Les locaux proposés rue de Maubeuge par la SNCF étaient cependant très exigus et il n’y avait pas d’espace extérieur disponible. Aussi, c’est l’adresse du 39 boulevard de la Chapelle qui a été retenue au départ, en 2013. La disposition des locaux convenait le mieux d’un côté pratique pour l’installation de la salle de consommation. Cependant, ce choix a fait l’objet de nombreuses contestations. Effectivement, deux écoles se trouvaient à proximité du 39 boulevard de la Chapelle. Les riverains étaient opposés à ce que la SCMR ouvre si proche d’écoles. Des banderoles de manifestations devant le bâtiment du 37 boulevard de la Chapelle furent affichées. Les riverains y dénoncent l’installation de la salle de consommation à proximité de cette école.
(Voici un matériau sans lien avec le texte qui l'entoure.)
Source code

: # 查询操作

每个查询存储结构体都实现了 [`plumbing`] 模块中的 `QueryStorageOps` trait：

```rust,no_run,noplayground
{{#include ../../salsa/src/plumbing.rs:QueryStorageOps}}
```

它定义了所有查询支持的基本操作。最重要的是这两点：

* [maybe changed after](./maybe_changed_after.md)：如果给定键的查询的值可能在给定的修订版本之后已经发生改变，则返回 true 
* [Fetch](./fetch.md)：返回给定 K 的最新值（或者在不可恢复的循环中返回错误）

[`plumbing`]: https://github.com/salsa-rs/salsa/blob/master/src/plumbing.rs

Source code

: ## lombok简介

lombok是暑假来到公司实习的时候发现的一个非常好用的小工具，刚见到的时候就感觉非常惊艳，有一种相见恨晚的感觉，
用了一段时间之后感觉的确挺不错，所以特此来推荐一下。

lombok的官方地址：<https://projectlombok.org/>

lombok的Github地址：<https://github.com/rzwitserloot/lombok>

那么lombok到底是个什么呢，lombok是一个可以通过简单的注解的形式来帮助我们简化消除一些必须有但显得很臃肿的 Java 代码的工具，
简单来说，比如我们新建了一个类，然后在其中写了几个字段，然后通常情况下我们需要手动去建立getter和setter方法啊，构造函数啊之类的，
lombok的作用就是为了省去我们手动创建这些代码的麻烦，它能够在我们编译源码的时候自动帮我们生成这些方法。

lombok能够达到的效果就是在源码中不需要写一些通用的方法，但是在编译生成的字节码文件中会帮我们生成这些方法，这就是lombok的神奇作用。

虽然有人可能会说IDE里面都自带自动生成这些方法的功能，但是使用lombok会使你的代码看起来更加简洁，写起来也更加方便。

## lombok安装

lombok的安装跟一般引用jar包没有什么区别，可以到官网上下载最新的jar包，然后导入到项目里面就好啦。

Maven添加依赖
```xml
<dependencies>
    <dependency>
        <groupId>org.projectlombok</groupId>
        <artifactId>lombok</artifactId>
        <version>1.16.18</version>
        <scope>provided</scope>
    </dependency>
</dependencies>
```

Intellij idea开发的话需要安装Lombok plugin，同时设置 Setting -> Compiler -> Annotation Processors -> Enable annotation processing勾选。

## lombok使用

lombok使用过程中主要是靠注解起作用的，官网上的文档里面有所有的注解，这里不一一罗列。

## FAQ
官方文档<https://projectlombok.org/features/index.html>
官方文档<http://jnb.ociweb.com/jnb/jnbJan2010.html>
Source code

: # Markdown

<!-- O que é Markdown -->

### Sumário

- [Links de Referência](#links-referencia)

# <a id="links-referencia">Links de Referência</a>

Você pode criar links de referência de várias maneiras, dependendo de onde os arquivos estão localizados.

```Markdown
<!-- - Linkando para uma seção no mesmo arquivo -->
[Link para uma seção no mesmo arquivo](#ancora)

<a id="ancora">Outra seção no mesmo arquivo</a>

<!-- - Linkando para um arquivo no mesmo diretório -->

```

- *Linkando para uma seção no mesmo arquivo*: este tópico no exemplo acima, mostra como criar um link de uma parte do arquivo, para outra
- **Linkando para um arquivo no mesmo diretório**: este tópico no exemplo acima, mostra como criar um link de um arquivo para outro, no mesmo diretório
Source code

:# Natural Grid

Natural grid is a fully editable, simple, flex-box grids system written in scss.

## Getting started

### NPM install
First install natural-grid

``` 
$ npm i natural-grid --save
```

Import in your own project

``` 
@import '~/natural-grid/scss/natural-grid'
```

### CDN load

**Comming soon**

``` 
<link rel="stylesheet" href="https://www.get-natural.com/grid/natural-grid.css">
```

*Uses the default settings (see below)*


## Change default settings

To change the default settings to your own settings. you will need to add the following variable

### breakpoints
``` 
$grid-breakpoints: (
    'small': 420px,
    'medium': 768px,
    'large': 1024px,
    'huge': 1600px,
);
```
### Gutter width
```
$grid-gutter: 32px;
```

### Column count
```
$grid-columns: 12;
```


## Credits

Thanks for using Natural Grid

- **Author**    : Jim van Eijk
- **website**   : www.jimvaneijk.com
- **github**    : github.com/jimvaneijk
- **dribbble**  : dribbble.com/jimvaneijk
De nombreuses manifestations de riverains ont donc eu lieu en 2013 pour s’opposer au choix de l’adresse pour la salle de consommation. Des « appels à la vigilance citoyenne » ont ainsi été lancés, pour manifester contre l’ouverture de la salle au 39 boulevard de la Chapelle. Plus qu’à l’implantation d’une salle de shoot, de nombreux individus se sont opposées au choix de cet emplacement. En outre, pour Rémi Féraud, le 39 boulevard de la Chapelle serait finalement trop difficile d’accès pour les toxicomanes. C’est donc finalement les locaux de l'Hôpital Lariboisière qui seront retenus en 2015.
Un désaccord juridique
La loi numéro 70-1320 du 31 décembre 1970, publiée dans le journal officiel de la République Française le 3 janvier 1971 est relative aux mesures sanitaires de lutte contre la toxicomanie et à la répression du trafic et de l’usage des substances vénéneuses. Diverses mesures concernant la consommation de drogues ont ainsi été établies en 1970. Ainsi le livre III du code de la santé publique a été complété à l’époque par l’article 1. 355-14, qui dispose que « Toute personne usant d’une façon illicite de substances ou plantes classées comme stupéfiants est placée sous la surveillance de l’autorité sanitaire ». Aussi, si un individu présente des signes de dépendance, il doit être soumis à un examen médical. Si cet examen s’avère être positif, l’individu doit suivre une cure de désintoxication, sous le contrôle d’une autorité médicale compétente. Aussi, des mesures pénales sont mises en place dans la loi pour lutter contre la consommation et la disposition de drogues. L’article L. 626 dispose ainsi que « Seront punis d’un emprisonnement de 2 mois à deux ans et d’une amende de 2000 F à 10 000F ou de l’une de ces deux peines seulement ceux qui auront contrevenu aux dispositions des règlements d’administration publique concernant la production le transport l’importation l’exportation la détention l’offre la cession l’acquisition et l’emploi des substances ou plantes ou la culture des plantes classées comme vénéneuses par voie réglementaire ainsi que tout acte se rapportant à ces opérations ». C’est à cette loi que la mise en place de la Salle de Consommation à Moindre Risque s’est retrouvée confrontée. Les dispositions de santé publiques n’avaient en effet pas évolué depuis 1970.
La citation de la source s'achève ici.